THE PROBLEM. The entries follow. Copy every line in which "启动项目" appears.

* * * * *

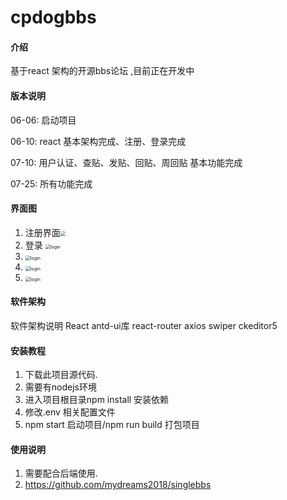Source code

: # cpdogbbs

#### 介绍
基于react 架构的开源bbs论坛 ,目前正在开发中

#### 版本说明
06-06: 启动项目

06-10: react 基本架构完成、注册、登录完成

07-10: 用户认证、查贴、发贴、回贴、周回贴 基本功能完成

07-25: 所有功能完成

#### 界面图

1. 注册界面<img src="https://www.kungreat.cn/images/images_md/register-react.PNG" style="zoom:50%;" />
2. 登录 <img src="https://www.kungreat.cn/images/images_md/login-react.PNG" alt="login" style="zoom:50%;" />
3. <img src="https://www.kungreat.cn/images/images_md/react-1.PNG" alt="login" style="zoom:50%;" />
4. <img src="https://www.kungreat.cn/images/images_md/react-2.PNG" alt="login" style="zoom:50%;" />
5. <img src="https://www.kungreat.cn/images/images_md/react-3.PNG" alt="login" style="zoom:50%;" />

#### 软件架构

软件架构说明
React  antd-ui库  react-router  axios swiper ckeditor5 

#### 安装教程

1. 下载此项目源代码.
2. 需要有nodejs环境
3. 进入项目根目录npm install 安装依赖
4. 修改.env 相关配置文件
5. npm start 启动项目/npm run build 打包项目
#### 使用说明

1.  需要配合后端使用.
2.  https://github.com/mydreams2018/singlebbs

* * * * *

REPLY TO THE TASK.
06-06: 启动项目
5. npm start 启动项目/npm run build 打包项目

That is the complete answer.